Supplied records -
■ ■ ■ ■ ■

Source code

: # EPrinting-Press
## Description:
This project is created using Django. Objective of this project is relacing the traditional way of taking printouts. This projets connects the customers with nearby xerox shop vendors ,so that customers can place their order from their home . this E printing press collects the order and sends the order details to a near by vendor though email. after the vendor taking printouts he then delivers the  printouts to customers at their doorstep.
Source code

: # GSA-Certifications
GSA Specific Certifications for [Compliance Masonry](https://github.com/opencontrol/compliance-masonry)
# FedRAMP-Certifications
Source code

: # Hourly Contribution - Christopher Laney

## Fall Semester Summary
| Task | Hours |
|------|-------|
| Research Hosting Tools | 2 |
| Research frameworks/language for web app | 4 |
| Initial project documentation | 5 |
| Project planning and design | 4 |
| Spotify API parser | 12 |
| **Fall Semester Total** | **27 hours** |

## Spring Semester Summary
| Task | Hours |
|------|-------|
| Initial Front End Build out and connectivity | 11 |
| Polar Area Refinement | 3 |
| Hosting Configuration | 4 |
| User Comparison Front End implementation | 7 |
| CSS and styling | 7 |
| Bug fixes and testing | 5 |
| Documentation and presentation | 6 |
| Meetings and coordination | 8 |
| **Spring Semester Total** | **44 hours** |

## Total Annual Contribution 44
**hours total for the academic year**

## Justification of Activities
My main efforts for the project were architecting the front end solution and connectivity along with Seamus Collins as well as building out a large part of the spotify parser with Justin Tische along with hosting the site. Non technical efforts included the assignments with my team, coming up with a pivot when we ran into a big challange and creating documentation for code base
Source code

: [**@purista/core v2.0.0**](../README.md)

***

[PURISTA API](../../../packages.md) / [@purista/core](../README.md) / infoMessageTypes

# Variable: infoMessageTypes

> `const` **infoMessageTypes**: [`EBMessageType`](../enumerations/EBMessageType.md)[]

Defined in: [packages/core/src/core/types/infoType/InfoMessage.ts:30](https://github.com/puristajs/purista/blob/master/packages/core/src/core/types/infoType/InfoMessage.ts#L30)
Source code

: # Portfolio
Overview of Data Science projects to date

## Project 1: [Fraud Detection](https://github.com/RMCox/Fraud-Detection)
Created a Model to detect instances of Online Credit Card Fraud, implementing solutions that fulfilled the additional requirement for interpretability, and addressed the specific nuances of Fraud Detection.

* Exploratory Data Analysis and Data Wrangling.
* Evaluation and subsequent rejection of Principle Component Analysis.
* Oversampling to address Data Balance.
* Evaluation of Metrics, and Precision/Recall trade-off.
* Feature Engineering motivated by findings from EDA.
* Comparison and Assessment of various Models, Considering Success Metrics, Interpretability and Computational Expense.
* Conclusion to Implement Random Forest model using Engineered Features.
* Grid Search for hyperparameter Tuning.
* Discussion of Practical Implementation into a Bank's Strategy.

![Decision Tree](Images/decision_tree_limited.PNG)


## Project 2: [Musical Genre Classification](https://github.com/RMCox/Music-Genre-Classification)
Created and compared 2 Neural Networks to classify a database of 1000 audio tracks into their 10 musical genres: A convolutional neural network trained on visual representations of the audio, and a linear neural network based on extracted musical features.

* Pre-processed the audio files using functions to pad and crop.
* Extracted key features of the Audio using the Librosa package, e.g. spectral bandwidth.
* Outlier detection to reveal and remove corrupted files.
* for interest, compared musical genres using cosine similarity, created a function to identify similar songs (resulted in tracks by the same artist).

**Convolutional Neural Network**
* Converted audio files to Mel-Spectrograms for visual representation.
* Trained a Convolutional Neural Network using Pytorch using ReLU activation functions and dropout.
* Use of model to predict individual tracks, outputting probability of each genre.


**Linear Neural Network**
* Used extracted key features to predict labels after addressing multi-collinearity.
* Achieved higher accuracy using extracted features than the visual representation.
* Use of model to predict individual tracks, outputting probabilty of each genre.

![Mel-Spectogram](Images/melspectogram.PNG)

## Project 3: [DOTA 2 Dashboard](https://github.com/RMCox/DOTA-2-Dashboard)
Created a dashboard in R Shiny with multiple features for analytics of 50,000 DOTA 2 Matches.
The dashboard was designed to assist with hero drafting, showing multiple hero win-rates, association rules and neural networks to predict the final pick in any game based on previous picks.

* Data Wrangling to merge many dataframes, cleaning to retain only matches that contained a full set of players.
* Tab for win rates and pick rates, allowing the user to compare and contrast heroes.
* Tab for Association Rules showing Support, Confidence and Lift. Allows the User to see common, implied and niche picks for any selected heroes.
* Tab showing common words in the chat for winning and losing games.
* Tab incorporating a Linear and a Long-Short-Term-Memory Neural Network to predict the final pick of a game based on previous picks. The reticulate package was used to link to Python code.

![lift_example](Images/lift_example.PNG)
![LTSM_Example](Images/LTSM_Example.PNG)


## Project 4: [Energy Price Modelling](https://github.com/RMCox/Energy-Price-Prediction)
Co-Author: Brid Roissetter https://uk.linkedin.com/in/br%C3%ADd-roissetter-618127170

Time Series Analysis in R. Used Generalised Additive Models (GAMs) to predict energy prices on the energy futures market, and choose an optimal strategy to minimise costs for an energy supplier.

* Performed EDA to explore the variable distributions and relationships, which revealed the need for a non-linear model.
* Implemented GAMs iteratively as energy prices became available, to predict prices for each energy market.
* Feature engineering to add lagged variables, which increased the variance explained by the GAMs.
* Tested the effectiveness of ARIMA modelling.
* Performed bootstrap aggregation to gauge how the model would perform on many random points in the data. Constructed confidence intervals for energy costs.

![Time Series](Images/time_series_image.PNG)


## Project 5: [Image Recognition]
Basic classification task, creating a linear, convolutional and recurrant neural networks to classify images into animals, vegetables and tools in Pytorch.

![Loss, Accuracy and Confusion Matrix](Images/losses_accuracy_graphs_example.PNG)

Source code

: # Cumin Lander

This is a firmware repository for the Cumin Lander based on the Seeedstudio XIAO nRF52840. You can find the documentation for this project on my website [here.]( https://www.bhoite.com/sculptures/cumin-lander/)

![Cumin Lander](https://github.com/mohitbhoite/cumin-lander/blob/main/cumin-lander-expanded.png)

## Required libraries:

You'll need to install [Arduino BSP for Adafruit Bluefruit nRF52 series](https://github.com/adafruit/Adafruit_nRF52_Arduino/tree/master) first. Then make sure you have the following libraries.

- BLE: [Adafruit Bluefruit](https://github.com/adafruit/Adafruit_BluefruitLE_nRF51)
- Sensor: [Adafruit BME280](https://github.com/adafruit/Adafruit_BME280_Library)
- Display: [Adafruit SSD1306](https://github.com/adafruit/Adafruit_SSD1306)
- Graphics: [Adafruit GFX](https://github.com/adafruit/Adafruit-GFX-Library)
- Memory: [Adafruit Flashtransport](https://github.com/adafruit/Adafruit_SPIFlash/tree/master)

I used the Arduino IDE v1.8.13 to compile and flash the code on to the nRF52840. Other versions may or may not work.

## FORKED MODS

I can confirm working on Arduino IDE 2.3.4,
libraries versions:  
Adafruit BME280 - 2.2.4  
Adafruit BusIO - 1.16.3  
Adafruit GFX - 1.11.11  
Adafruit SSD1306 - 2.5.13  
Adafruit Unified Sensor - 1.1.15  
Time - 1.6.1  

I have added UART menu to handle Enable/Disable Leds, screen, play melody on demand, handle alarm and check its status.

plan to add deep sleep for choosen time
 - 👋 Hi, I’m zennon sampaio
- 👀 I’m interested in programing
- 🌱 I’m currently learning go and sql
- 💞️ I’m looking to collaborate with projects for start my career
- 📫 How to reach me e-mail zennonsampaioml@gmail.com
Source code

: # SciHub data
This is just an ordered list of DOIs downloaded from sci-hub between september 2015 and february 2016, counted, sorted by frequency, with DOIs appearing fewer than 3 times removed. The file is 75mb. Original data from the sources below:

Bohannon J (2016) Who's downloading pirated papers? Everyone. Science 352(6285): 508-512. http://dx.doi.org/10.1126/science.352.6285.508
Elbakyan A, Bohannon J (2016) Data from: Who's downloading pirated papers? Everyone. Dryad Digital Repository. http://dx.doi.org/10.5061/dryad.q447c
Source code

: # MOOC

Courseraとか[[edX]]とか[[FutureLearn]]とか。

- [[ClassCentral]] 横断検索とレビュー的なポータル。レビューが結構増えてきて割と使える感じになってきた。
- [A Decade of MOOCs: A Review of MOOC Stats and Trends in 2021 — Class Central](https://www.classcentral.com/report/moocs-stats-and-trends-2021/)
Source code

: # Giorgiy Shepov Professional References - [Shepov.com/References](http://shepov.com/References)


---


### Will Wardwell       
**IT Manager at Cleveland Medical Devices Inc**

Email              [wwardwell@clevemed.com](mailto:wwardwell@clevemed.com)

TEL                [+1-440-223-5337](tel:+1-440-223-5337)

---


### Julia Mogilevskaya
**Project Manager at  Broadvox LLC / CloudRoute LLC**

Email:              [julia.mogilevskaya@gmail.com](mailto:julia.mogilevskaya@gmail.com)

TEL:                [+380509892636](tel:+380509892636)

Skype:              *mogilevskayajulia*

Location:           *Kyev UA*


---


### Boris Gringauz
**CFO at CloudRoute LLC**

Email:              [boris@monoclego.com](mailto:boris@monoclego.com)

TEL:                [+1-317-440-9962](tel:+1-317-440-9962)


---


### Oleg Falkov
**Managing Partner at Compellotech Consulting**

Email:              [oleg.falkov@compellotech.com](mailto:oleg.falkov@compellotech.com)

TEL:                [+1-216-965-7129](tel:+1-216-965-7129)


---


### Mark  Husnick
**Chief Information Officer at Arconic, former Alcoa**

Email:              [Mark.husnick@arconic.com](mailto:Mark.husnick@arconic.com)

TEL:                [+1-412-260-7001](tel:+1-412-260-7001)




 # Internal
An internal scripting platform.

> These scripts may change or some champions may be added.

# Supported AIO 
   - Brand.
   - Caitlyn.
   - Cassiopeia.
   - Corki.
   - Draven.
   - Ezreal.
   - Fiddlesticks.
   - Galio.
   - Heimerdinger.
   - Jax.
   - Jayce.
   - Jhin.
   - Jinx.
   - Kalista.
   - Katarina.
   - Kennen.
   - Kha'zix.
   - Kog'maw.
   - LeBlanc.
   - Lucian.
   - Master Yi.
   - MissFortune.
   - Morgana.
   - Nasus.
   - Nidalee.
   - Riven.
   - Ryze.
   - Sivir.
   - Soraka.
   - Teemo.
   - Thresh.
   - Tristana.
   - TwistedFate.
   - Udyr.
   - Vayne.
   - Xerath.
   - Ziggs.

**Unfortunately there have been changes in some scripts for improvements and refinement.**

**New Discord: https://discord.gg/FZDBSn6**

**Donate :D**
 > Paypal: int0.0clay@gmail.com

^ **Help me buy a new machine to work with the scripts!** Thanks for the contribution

■ ■ ■ ■ ■

Work instructions - Return only the part of the records above that opens with the line containing "- Graphics: [Adafruit" and closes with the line containing "# SciHub data", ends included.

Solved problem -
- Graphics: [Adafruit GFX](https://github.com/adafruit/Adafruit-GFX-Library)
- Memory: [Adafruit Flashtransport](https://github.com/adafruit/Adafruit_SPIFlash/tree/master)

I used the Arduino IDE v1.8.13 to compile and flash the code on to the nRF52840. Other versions may or may not work.

## FORKED MODS

I can confirm working on Arduino IDE 2.3.4,
libraries versions:  
Adafruit BME280 - 2.2.4  
Adafruit BusIO - 1.16.3  
Adafruit GFX - 1.11.11  
Adafruit SSD1306 - 2.5.13  
Adafruit Unified Sensor - 1.1.15  
Time - 1.6.1  

I have added UART menu to handle Enable/Disable Leds, screen, play melody on demand, handle alarm and check its status.

plan to add deep sleep for choosen time
 - 👋 Hi, I’m zennon sampaio
- 👀 I’m interested in programing
- 🌱 I’m currently learning go and sql
- 💞️ I’m looking to collaborate with projects for start my career
- 📫 How to reach me e-mail zennonsampaioml@gmail.com
Source code

: # SciHub data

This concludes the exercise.